Pause / resume are durable — the pause flag survives a service restart. A paused worker still accepts uploads and watcher pickups (jobs go to Queued); they just do not advance. Operators see "Pipeline: Paused" on the dashboard System page.

When a pause is in effect:

Jobs already in Processing / Verifying complete normally. Pause stops the next pickup, not the in-flight work.
The bulksigner_pipeline_paused gauge flips to 1.
A system event is written with the optional reason: "Pipeline paused by operator. Reason: Quarterly maintenance.". The same convention applies to resume.

Canceling jobs

curl -X POST http://localhost:8080/api/jobs/$JOB_ID/cancel \
  -H "X-API-Key: $BULK_SIGNER_API_KEY"

Valid for Queued and AwaitingSigner (the latter only exists for LacunaSigner profiles). The endpoint returns 409 { code: "job.not-queued" } if the job has already advanced past those states (e.g. a local job the worker picked up between the operator's decision and the request). In-flight local jobs are sacred — removing them mid-sign would leave orphaned processing/ content and an unverified output.

After cancel:

The job becomes Canceled (terminal).
An audit history entry is added: "Operator canceled: <reason>." (or "Operator canceled." if no reason was supplied).
The file stays in input/. The watcher's recent-cancellation memory prevents auto-resurrection; operator-driven re-runs via Upload, Retry, or Rescan will re-enqueue.

Retrying failed jobs

curl -X POST http://localhost:8080/api/jobs/$JOB_ID/retry \
  -H "X-API-Key: $BULK_SIGNER_API_KEY"

Creates a new job with a fresh Id, the same FileName / OriginalPath / Format, ParentJobId = (the failed job).Id, and initial state Queued. The failed job stays Failed; the chain is reconstructable from ParentJobId.

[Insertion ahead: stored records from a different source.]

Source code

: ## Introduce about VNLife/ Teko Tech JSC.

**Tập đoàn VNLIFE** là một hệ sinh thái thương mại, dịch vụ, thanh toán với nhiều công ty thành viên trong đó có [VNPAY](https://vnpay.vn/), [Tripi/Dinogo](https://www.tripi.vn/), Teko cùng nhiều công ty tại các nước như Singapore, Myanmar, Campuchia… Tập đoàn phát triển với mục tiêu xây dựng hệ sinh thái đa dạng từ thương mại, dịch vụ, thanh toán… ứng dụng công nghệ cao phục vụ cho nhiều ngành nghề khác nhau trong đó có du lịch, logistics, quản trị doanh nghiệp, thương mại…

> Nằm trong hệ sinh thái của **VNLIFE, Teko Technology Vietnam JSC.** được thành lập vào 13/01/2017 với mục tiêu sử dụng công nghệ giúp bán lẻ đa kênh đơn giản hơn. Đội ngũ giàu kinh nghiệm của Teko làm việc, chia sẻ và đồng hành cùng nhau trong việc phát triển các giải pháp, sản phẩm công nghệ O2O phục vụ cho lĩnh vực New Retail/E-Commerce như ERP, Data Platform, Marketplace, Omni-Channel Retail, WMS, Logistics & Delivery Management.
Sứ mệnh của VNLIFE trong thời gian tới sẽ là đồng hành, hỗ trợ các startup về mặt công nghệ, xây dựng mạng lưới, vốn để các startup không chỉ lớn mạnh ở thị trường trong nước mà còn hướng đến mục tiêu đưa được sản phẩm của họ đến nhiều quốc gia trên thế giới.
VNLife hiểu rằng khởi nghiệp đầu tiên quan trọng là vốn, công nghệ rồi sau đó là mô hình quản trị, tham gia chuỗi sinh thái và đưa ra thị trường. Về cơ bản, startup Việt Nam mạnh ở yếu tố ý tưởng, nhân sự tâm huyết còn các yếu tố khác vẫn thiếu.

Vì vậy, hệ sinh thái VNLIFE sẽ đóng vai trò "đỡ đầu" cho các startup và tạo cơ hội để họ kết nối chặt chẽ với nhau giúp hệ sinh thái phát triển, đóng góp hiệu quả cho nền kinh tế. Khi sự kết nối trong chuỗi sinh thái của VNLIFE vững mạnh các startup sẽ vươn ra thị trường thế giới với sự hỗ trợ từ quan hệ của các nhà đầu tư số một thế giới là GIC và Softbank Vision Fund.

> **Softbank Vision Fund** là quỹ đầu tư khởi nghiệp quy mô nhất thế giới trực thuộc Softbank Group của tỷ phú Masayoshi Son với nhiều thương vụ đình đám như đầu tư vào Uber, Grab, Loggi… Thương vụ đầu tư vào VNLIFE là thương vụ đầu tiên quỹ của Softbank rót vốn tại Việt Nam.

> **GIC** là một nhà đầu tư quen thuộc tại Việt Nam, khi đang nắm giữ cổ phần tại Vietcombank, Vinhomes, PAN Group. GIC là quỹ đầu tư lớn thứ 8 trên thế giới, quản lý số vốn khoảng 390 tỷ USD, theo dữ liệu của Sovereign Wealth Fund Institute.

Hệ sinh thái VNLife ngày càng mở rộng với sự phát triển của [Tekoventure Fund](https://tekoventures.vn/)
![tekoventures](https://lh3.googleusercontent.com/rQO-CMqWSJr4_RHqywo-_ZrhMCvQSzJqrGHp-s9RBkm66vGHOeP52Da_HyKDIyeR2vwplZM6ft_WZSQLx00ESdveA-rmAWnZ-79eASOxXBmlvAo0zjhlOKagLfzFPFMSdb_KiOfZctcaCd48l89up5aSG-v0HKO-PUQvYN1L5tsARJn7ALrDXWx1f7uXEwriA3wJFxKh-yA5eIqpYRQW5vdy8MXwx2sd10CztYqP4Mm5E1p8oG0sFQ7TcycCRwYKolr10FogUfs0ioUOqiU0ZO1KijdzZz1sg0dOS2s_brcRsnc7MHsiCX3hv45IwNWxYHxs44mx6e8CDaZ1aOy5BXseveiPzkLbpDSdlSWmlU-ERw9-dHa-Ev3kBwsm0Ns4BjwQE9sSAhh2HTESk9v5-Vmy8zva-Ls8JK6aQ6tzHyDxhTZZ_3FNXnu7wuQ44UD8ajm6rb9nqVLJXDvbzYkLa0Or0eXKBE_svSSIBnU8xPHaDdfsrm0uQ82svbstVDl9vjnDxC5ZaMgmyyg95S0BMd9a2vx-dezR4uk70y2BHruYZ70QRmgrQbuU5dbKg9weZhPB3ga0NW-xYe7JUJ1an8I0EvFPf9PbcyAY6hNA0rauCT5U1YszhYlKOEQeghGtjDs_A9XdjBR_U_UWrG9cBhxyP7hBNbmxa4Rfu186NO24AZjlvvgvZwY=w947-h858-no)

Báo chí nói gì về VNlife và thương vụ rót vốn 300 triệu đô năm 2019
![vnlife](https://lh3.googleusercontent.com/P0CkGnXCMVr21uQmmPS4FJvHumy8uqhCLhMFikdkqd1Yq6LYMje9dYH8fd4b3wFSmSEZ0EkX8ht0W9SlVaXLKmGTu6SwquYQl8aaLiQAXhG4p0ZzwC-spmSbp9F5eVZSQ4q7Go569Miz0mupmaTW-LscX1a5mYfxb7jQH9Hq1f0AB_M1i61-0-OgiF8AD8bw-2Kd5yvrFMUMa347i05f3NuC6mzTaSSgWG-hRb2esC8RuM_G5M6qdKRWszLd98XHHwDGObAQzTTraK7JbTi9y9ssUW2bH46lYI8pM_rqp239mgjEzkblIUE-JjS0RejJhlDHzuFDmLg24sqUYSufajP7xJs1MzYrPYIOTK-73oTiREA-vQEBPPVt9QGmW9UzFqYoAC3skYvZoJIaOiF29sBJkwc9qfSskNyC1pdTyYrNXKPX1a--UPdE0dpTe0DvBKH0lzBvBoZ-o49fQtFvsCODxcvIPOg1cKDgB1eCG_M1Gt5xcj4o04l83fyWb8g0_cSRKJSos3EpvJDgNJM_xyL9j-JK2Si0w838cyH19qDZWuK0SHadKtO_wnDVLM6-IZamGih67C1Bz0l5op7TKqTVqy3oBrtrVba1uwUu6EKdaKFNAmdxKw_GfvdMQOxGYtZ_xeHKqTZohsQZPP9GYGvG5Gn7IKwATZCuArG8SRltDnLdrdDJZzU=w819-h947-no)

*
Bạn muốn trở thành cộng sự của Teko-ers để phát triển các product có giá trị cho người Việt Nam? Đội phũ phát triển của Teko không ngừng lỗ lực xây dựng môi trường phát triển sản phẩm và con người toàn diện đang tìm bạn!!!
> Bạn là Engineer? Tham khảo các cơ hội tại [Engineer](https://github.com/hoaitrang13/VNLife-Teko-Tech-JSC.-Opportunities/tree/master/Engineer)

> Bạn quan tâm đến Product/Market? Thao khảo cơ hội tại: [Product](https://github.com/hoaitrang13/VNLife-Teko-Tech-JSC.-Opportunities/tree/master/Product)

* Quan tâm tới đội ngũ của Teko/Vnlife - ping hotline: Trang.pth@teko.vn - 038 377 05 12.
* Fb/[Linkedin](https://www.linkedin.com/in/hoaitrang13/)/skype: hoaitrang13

Returns 404 { code: "job.not-found" } for unknown ids, 409 { code: "job.not-failed" } for jobs that are not Failed, 409 { code: "job.input-missing" } if the original input file is no longer on disk.

The dashboard's Job detail page surfaces parent/child links so operators can walk a retry chain back to the root failure.

Rescan

# Every configured folder
curl -X POST http://localhost:8080/api/rescan \
  -H "X-API-Key: $BULK_SIGNER_API_KEY"

# Just one folder
curl -X POST "http://localhost:8080/api/rescan?folder=legal" \
  -H "X-API-Key: $BULK_SIGNER_API_KEY"

Re-enqueues every file currently in the configured input folder(s) that is not already an active job. Useful after a long pause or after manually placing files. The response is a per-folder breakdown plus aggregate counts. Each rescanned file is tagged with the matching folder's name.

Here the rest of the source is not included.